Alexandre Dumas avait une passion immodérée pour la bonne chère. En parfait épicurien, l’écrivain aime les mets raffinés, les plats en sauce, les bons vins. Il passe également derrière les fourneaux lui-même, et chez lui, ce n’est pas une simple activité pour passer le temps.

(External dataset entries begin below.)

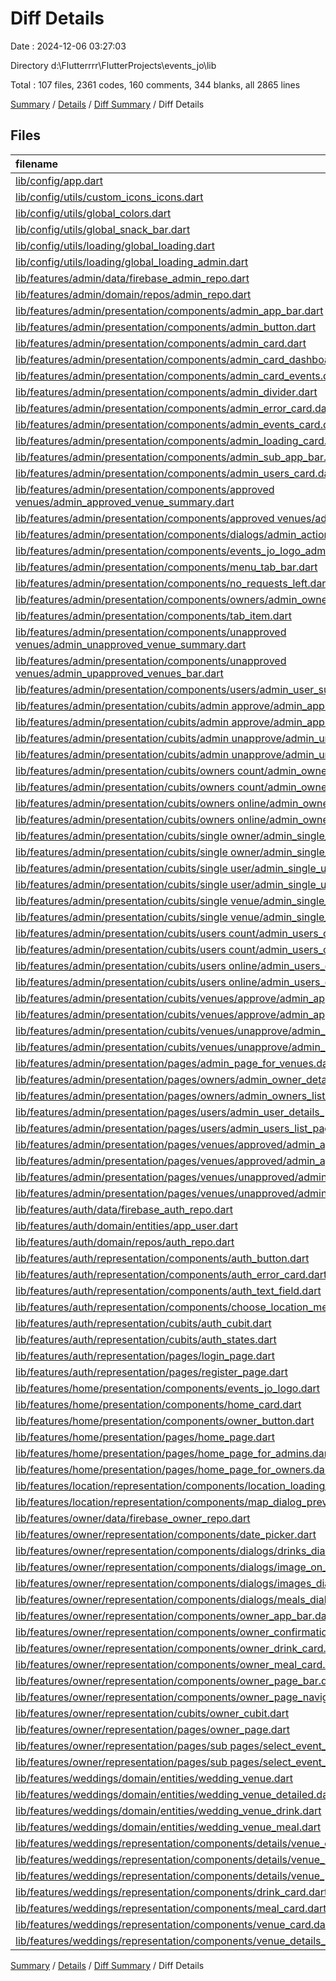 # Diff Details

Date : 2024-12-06 03:27:03

Directory d:\\Flutterrrr\\FlutterProjects\\events_jo\\lib

Total : 107 files,  2361 codes, 160 comments, 344 blanks, all 2865 lines

[Summary](results.md) / [Details](details.md) / [Diff Summary](diff.md) / Diff Details

## Files
| filename | language | code | comment | blank | total |
| :--- | :--- | ---: | ---: | ---: | ---: |
| [lib/config/app.dart](/lib/config/app.dart) | Dart | 29 | 11 | 0 | 40 |
| [lib/config/utils/custom_icons_icons.dart](/lib/config/utils/custom_icons_icons.dart) | Dart | 6 | 0 | 0 | 6 |
| [lib/config/utils/global_colors.dart](/lib/config/utils/global_colors.dart) | Dart | 18 | -1 | 8 | 25 |
| [lib/config/utils/global_snack_bar.dart](/lib/config/utils/global_snack_bar.dart) | Dart | 16 | 0 | 0 | 16 |
| [lib/config/utils/loading/global_loading.dart](/lib/config/utils/loading/global_loading.dart) | Dart | 13 | 0 | 0 | 13 |
| [lib/config/utils/loading/global_loading_admin.dart](/lib/config/utils/loading/global_loading_admin.dart) | Dart | 3 | 0 | 0 | 3 |
| [lib/features/admin/data/firebase_admin_repo.dart](/lib/features/admin/data/firebase_admin_repo.dart) | Dart | 104 | 15 | 17 | 136 |
| [lib/features/admin/domain/repos/admin_repo.dart](/lib/features/admin/domain/repos/admin_repo.dart) | Dart | 17 | 0 | 12 | 29 |
| [lib/features/admin/presentation/components/admin_app_bar.dart](/lib/features/admin/presentation/components/admin_app_bar.dart) | Dart | 47 | 0 | 5 | 52 |
| [lib/features/admin/presentation/components/admin_button.dart](/lib/features/admin/presentation/components/admin_button.dart) | Dart | 39 | -45 | 1 | -5 |
| [lib/features/admin/presentation/components/admin_card.dart](/lib/features/admin/presentation/components/admin_card.dart) | Dart | -19 | -1 | 0 | -20 |
| [lib/features/admin/presentation/components/admin_card_dashboard.dart](/lib/features/admin/presentation/components/admin_card_dashboard.dart) | Dart | 80 | 0 | 4 | 84 |
| [lib/features/admin/presentation/components/admin_card_events.dart](/lib/features/admin/presentation/components/admin_card_events.dart) | Dart | 80 | 0 | 4 | 84 |
| [lib/features/admin/presentation/components/admin_divider.dart](/lib/features/admin/presentation/components/admin_divider.dart) | Dart | 36 | 0 | 3 | 39 |
| [lib/features/admin/presentation/components/admin_error_card.dart](/lib/features/admin/presentation/components/admin_error_card.dart) | Dart | 42 | 0 | 4 | 46 |
| [lib/features/admin/presentation/components/admin_events_card.dart](/lib/features/admin/presentation/components/admin_events_card.dart) | Dart | 131 | 3 | 4 | 138 |
| [lib/features/admin/presentation/components/admin_loading_card.dart](/lib/features/admin/presentation/components/admin_loading_card.dart) | Dart | 29 | 0 | 3 | 32 |
| [lib/features/admin/presentation/components/admin_sub_app_bar.dart](/lib/features/admin/presentation/components/admin_sub_app_bar.dart) | Dart | 35 | 0 | 5 | 40 |
| [lib/features/admin/presentation/components/admin_users_card.dart](/lib/features/admin/presentation/components/admin_users_card.dart) | Dart | 96 | 1 | 4 | 101 |
| [lib/features/admin/presentation/components/approved venues/admin_approved_venue_summary.dart](/lib/features/admin/presentation/components/approved%20venues/admin_approved_venue_summary.dart) | Dart | 12 | 0 | -1 | 11 |
| [lib/features/admin/presentation/components/approved venues/admin_approved_venues_bar.dart](/lib/features/admin/presentation/components/approved%20venues/admin_approved_venues_bar.dart) | Dart | 17 | 0 | 0 | 17 |
| [lib/features/admin/presentation/components/dialogs/admin_actions_dialog.dart](/lib/features/admin/presentation/components/dialogs/admin_actions_dialog.dart) | Dart | 6 | 0 | 0 | 6 |
| [lib/features/admin/presentation/components/events_jo_logo_admin.dart](/lib/features/admin/presentation/components/events_jo_logo_admin.dart) | Dart | 65 | 0 | 3 | 68 |
| [lib/features/admin/presentation/components/menu_tab_bar.dart](/lib/features/admin/presentation/components/menu_tab_bar.dart) | Dart | 31 | 2 | 0 | 33 |
| [lib/features/admin/presentation/components/no_requests_left.dart](/lib/features/admin/presentation/components/no_requests_left.dart) | Dart | 4 | 0 | 1 | 5 |
| [lib/features/admin/presentation/components/owners/admin_owner_summary.dart](/lib/features/admin/presentation/components/owners/admin_owner_summary.dart) | Dart | 94 | 8 | 13 | 115 |
| [lib/features/admin/presentation/components/tab_item.dart](/lib/features/admin/presentation/components/tab_item.dart) | Dart | 23 | -22 | 0 | 1 |
| [lib/features/admin/presentation/components/unapproved venues/admin_unapproved_venue_summary.dart](/lib/features/admin/presentation/components/unapproved%20venues/admin_unapproved_venue_summary.dart) | Dart | 12 | 0 | -2 | 10 |
| [lib/features/admin/presentation/components/unapproved venues/admin_upapproved_venues_bar.dart](/lib/features/admin/presentation/components/unapproved%20venues/admin_upapproved_venues_bar.dart) | Dart | 17 | 0 | 0 | 17 |
| [lib/features/admin/presentation/components/users/admin_user_summary.dart](/lib/features/admin/presentation/components/users/admin_user_summary.dart) | Dart | 94 | 8 | 12 | 114 |
| [lib/features/admin/presentation/cubits/admin approve/admin_approve_cubit.dart](/lib/features/admin/presentation/cubits/admin%20approve/admin_approve_cubit.dart) | Dart | -104 | -18 | -17 | -139 |
| [lib/features/admin/presentation/cubits/admin approve/admin_approve_states.dart](/lib/features/admin/presentation/cubits/admin%20approve/admin_approve_states.dart) | Dart | -14 | -4 | -9 | -27 |
| [lib/features/admin/presentation/cubits/admin unapprove/admin_unapprove_cubit.dart](/lib/features/admin/presentation/cubits/admin%20unapprove/admin_unapprove_cubit.dart) | Dart | -114 | -23 | -20 | -157 |
| [lib/features/admin/presentation/cubits/admin unapprove/admin_unapprove_states.dart](/lib/features/admin/presentation/cubits/admin%20unapprove/admin_unapprove_states.dart) | Dart | -16 | -4 | -11 | -31 |
| [lib/features/admin/presentation/cubits/owners count/admin_owners_count_cubit.dart](/lib/features/admin/presentation/cubits/owners%20count/admin_owners_count_cubit.dart) | Dart | 51 | 13 | 14 | 78 |
| [lib/features/admin/presentation/cubits/owners count/admin_owners_count_states.dart](/lib/features/admin/presentation/cubits/owners%20count/admin_owners_count_states.dart) | Dart | 12 | 4 | 8 | 24 |
| [lib/features/admin/presentation/cubits/owners online/admin_owners_online_cubit.dart](/lib/features/admin/presentation/cubits/owners%20online/admin_owners_online_cubit.dart) | Dart | 23 | 5 | 7 | 35 |
| [lib/features/admin/presentation/cubits/owners online/admin_owners_online_states.dart](/lib/features/admin/presentation/cubits/owners%20online/admin_owners_online_states.dart) | Dart | 12 | 4 | 8 | 24 |
| [lib/features/admin/presentation/cubits/single owner/admin_single_owner_cubit.dart](/lib/features/admin/presentation/cubits/single%20owner/admin_single_owner_cubit.dart) | Dart | 32 | 6 | 9 | 47 |
| [lib/features/admin/presentation/cubits/single owner/admin_single_owner_states.dart](/lib/features/admin/presentation/cubits/single%20owner/admin_single_owner_states.dart) | Dart | 13 | 4 | 9 | 26 |
| [lib/features/admin/presentation/cubits/single user/admin_single_user_cubit.dart](/lib/features/admin/presentation/cubits/single%20user/admin_single_user_cubit.dart) | Dart | 32 | 6 | 9 | 47 |
| [lib/features/admin/presentation/cubits/single user/admin_single_user_states.dart](/lib/features/admin/presentation/cubits/single%20user/admin_single_user_states.dart) | Dart | 13 | 4 | 9 | 26 |
| [lib/features/admin/presentation/cubits/single venue/admin_single_venue_cubit.dart](/lib/features/admin/presentation/cubits/single%20venue/admin_single_venue_cubit.dart) | Dart | 142 | 11 | 21 | 174 |
| [lib/features/admin/presentation/cubits/single venue/admin_single_venue_states.dart](/lib/features/admin/presentation/cubits/single%20venue/admin_single_venue_states.dart) | Dart | 16 | 5 | 10 | 31 |
| [lib/features/admin/presentation/cubits/users count/admin_users_count_cubit.dart](/lib/features/admin/presentation/cubits/users%20count/admin_users_count_cubit.dart) | Dart | 51 | 13 | 14 | 78 |
| [lib/features/admin/presentation/cubits/users count/admin_users_count_states.dart](/lib/features/admin/presentation/cubits/users%20count/admin_users_count_states.dart) | Dart | 12 | 4 | 8 | 24 |
| [lib/features/admin/presentation/cubits/users online/admin_users_online_cubit.dart](/lib/features/admin/presentation/cubits/users%20online/admin_users_online_cubit.dart) | Dart | 23 | 5 | 7 | 35 |
| [lib/features/admin/presentation/cubits/users online/admin_users_online_states.dart](/lib/features/admin/presentation/cubits/users%20online/admin_users_online_states.dart) | Dart | 12 | 4 | 8 | 24 |
| [lib/features/admin/presentation/cubits/venues/approve/admin_approve_cubit.dart](/lib/features/admin/presentation/cubits/venues/approve/admin_approve_cubit.dart) | Dart | 154 | 31 | 26 | 211 |
| [lib/features/admin/presentation/cubits/venues/approve/admin_approve_states.dart](/lib/features/admin/presentation/cubits/venues/approve/admin_approve_states.dart) | Dart | 14 | 4 | 9 | 27 |
| [lib/features/admin/presentation/cubits/venues/unapprove/admin_unapprove_cubit.dart](/lib/features/admin/presentation/cubits/venues/unapprove/admin_unapprove_cubit.dart) | Dart | 169 | 38 | 29 | 236 |
| [lib/features/admin/presentation/cubits/venues/unapprove/admin_unapprove_states.dart](/lib/features/admin/presentation/cubits/venues/unapprove/admin_unapprove_states.dart) | Dart | 16 | 4 | 11 | 31 |
| [lib/features/admin/presentation/pages/admin_page_for_venues.dart](/lib/features/admin/presentation/pages/admin_page_for_venues.dart) | Dart | -34 | -2 | -2 | -38 |
| [lib/features/admin/presentation/pages/owners/admin_owner_details_page.dart](/lib/features/admin/presentation/pages/owners/admin_owner_details_page.dart) | Dart | 96 | 12 | 16 | 124 |
| [lib/features/admin/presentation/pages/owners/admin_owners_list_page.dart](/lib/features/admin/presentation/pages/owners/admin_owners_list_page.dart) | Dart | 89 | 6 | 9 | 104 |
| [lib/features/admin/presentation/pages/users/admin_user_details_page.dart](/lib/features/admin/presentation/pages/users/admin_user_details_page.dart) | Dart | 96 | 11 | 16 | 123 |
| [lib/features/admin/presentation/pages/users/admin_users_list_page.dart](/lib/features/admin/presentation/pages/users/admin_users_list_page.dart) | Dart | 89 | 6 | 9 | 104 |
| [lib/features/admin/presentation/pages/venues/approved/admin_approved_venue_details.dart](/lib/features/admin/presentation/pages/venues/approved/admin_approved_venue_details.dart) | Dart | 6 | 5 | -3 | 8 |
| [lib/features/admin/presentation/pages/venues/approved/admin_approved_venues.dart](/lib/features/admin/presentation/pages/venues/approved/admin_approved_venues.dart) | Dart | 9 | 0 | -1 | 8 |
| [lib/features/admin/presentation/pages/venues/unapproved/admin_unapproved_venue_details.dart](/lib/features/admin/presentation/pages/venues/unapproved/admin_unapproved_venue_details.dart) | Dart | 7 | 5 | -3 | 9 |
| [lib/features/admin/presentation/pages/venues/unapproved/admin_unapproved_venues.dart](/lib/features/admin/presentation/pages/venues/unapproved/admin_unapproved_venues.dart) | Dart | 13 | 0 | 0 | 13 |
| [lib/features/auth/data/firebase_auth_repo.dart](/lib/features/auth/data/firebase_auth_repo.dart) | Dart | 16 | 3 | 3 | 22 |
| [lib/features/auth/domain/entities/app_user.dart](/lib/features/auth/domain/entities/app_user.dart) | Dart | 4 | 0 | 0 | 4 |
| [lib/features/auth/domain/repos/auth_repo.dart](/lib/features/auth/domain/repos/auth_repo.dart) | Dart | 6 | 0 | 0 | 6 |
| [lib/features/auth/representation/components/auth_button.dart](/lib/features/auth/representation/components/auth_button.dart) | Dart | -3 | 0 | 0 | -3 |
| [lib/features/auth/representation/components/auth_error_card.dart](/lib/features/auth/representation/components/auth_error_card.dart) | Dart | 35 | 0 | 3 | 38 |
| [lib/features/auth/representation/components/auth_text_field.dart](/lib/features/auth/representation/components/auth_text_field.dart) | Dart | 1 | 1 | 0 | 2 |
| [lib/features/auth/representation/components/choose_location_method.dart](/lib/features/auth/representation/components/choose_location_method.dart) | Dart | -3 | 0 | 0 | -3 |
| [lib/features/auth/representation/cubits/auth_cubit.dart](/lib/features/auth/representation/cubits/auth_cubit.dart) | Dart | 3 | 1 | 3 | 7 |
| [lib/features/auth/representation/cubits/auth_states.dart](/lib/features/auth/representation/cubits/auth_states.dart) | Dart | 3 | 0 | 0 | 3 |
| [lib/features/auth/representation/pages/login_page.dart](/lib/features/auth/representation/pages/login_page.dart) | Dart | -6 | 0 | 0 | -6 |
| [lib/features/auth/representation/pages/register_page.dart](/lib/features/auth/representation/pages/register_page.dart) | Dart | -8 | -9 | -1 | -18 |
| [lib/features/home/presentation/components/events_jo_logo.dart](/lib/features/home/presentation/components/events_jo_logo.dart) | Dart | 0 | -1 | 0 | -1 |
| [lib/features/home/presentation/components/home_card.dart](/lib/features/home/presentation/components/home_card.dart) | Dart | -3 | 1 | 0 | -2 |
| [lib/features/home/presentation/components/owner_button.dart](/lib/features/home/presentation/components/owner_button.dart) | Dart | -3 | 0 | 0 | -3 |
| [lib/features/home/presentation/pages/home_page.dart](/lib/features/home/presentation/pages/home_page.dart) | Dart | 1 | -11 | -2 | -12 |
| [lib/features/home/presentation/pages/home_page_for_admins.dart](/lib/features/home/presentation/pages/home_page_for_admins.dart) | Dart | 173 | 30 | 27 | 230 |
| [lib/features/home/presentation/pages/home_page_for_owners.dart](/lib/features/home/presentation/pages/home_page_for_owners.dart) | Dart | -5 | 3 | -2 | -4 |
| [lib/features/location/representation/components/location_loading_dialog.dart](/lib/features/location/representation/components/location_loading_dialog.dart) | Dart | 7 | 0 | 1 | 8 |
| [lib/features/location/representation/components/map_dialog_preview.dart](/lib/features/location/representation/components/map_dialog_preview.dart) | Dart | -4 | 0 | 0 | -4 |
| [lib/features/owner/data/firebase_owner_repo.dart](/lib/features/owner/data/firebase_owner_repo.dart) | Dart | 1 | 0 | 0 | 1 |
| [lib/features/owner/representation/components/date_picker.dart](/lib/features/owner/representation/components/date_picker.dart) | Dart | -2 | 0 | 0 | -2 |
| [lib/features/owner/representation/components/dialogs/drinks_dialog_preview.dart](/lib/features/owner/representation/components/dialogs/drinks_dialog_preview.dart) | Dart | -3 | 0 | 0 | -3 |
| [lib/features/owner/representation/components/dialogs/image_on_tap_dialog.dart](/lib/features/owner/representation/components/dialogs/image_on_tap_dialog.dart) | Dart | -3 | 0 | 0 | -3 |
| [lib/features/owner/representation/components/dialogs/images_dialog_preview.dart](/lib/features/owner/representation/components/dialogs/images_dialog_preview.dart) | Dart | -3 | 0 | 0 | -3 |
| [lib/features/owner/representation/components/dialogs/meals_dialog_preview.dart](/lib/features/owner/representation/components/dialogs/meals_dialog_preview.dart) | Dart | -3 | 0 | 0 | -3 |
| [lib/features/owner/representation/components/owner_app_bar.dart](/lib/features/owner/representation/components/owner_app_bar.dart) | Dart | 73 | 3 | 10 | 86 |
| [lib/features/owner/representation/components/owner_confirmation_display_row.dart](/lib/features/owner/representation/components/owner_confirmation_display_row.dart) | Dart | -6 | 0 | 0 | -6 |
| [lib/features/owner/representation/components/owner_drink_card.dart](/lib/features/owner/representation/components/owner_drink_card.dart) | Dart | 2 | 0 | -1 | 1 |
| [lib/features/owner/representation/components/owner_meal_card.dart](/lib/features/owner/representation/components/owner_meal_card.dart) | Dart | 3 | 0 | -2 | 1 |
| [lib/features/owner/representation/components/owner_page_bar.dart](/lib/features/owner/representation/components/owner_page_bar.dart) | Dart | -3 | 0 | 0 | -3 |
| [lib/features/owner/representation/components/owner_page_navigation_bar.dart](/lib/features/owner/representation/components/owner_page_navigation_bar.dart) | Dart | -9 | 0 | 0 | -9 |
| [lib/features/owner/representation/cubits/owner_cubit.dart](/lib/features/owner/representation/cubits/owner_cubit.dart) | Dart | 3 | 1 | 1 | 5 |
| [lib/features/owner/representation/pages/owner_page.dart](/lib/features/owner/representation/pages/owner_page.dart) | Dart | -2 | 0 | -1 | -3 |
| [lib/features/owner/representation/pages/sub pages/select_event_drinks.dart](/lib/features/owner/representation/pages/sub%20pages/select_event_drinks.dart) | Dart | 3 | 0 | 0 | 3 |
| [lib/features/owner/representation/pages/sub pages/select_event_meals.dart](/lib/features/owner/representation/pages/sub%20pages/select_event_meals.dart) | Dart | 5 | 0 | 0 | 5 |
| [lib/features/weddings/domain/entities/wedding_venue.dart](/lib/features/weddings/domain/entities/wedding_venue.dart) | Dart | 4 | 0 | 0 | 4 |
| [lib/features/weddings/domain/entities/wedding_venue_detailed.dart](/lib/features/weddings/domain/entities/wedding_venue_detailed.dart) | Dart | 13 | 0 | 3 | 16 |
| [lib/features/weddings/domain/entities/wedding_venue_drink.dart](/lib/features/weddings/domain/entities/wedding_venue_drink.dart) | Dart | 1 | 0 | 1 | 2 |
| [lib/features/weddings/domain/entities/wedding_venue_meal.dart](/lib/features/weddings/domain/entities/wedding_venue_meal.dart) | Dart | 1 | 0 | 1 | 2 |
| [lib/features/weddings/representation/components/details/venue_date_picker.dart](/lib/features/weddings/representation/components/details/venue_date_picker.dart) | Dart | -2 | 0 | 0 | -2 |
| [lib/features/weddings/representation/components/details/venue_name_rating_and_location.dart](/lib/features/weddings/representation/components/details/venue_name_rating_and_location.dart) | Dart | -2 | 0 | 0 | -2 |
| [lib/features/weddings/representation/components/details/venue_people_slider.dart](/lib/features/weddings/representation/components/details/venue_people_slider.dart) | Dart | -5 | 0 | 0 | -5 |
| [lib/features/weddings/representation/components/drink_card.dart](/lib/features/weddings/representation/components/drink_card.dart) | Dart | -5 | 0 | 0 | -5 |
| [lib/features/weddings/representation/components/meal_card.dart](/lib/features/weddings/representation/components/meal_card.dart) | Dart | -5 | 0 | 0 | -5 |
| [lib/features/weddings/representation/components/venue_card.dart](/lib/features/weddings/representation/components/venue_card.dart) | Dart | -3 | 0 | 0 | -3 |
| [lib/features/weddings/representation/components/venue_details_button.dart](/lib/features/weddings/representation/components/venue_details_button.dart) | Dart | -3 | 0 | 0 | -3 |

[Summary](results.md) / [Details](details.md) / [Diff Summary](diff.md) / Diff Details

Il soigne la préparation de ses menus et aime régaler ses convives. Il dira d’ailleurs : « Il n’est pas, cher lecteur, que vous ne sachiez que j’ai des prétentions à la littérature, mais qu’elles ne sont rien auprès de mes prétentions à la cuisine ».
Son père avait un appétit gargantuesque
Au crépuscule de sa vie, Alexandre Dumas parvient à concilier les deux puisqu’il écrit un ouvrage qui est resté célèbre : Le Grand Dictionnaire de cuisine, qui est le testament littéraire du plus fin gourmet des écrivains français. Alors d’où lui vient cette passion pour la cuisine ? Elle remonte à l’enfance.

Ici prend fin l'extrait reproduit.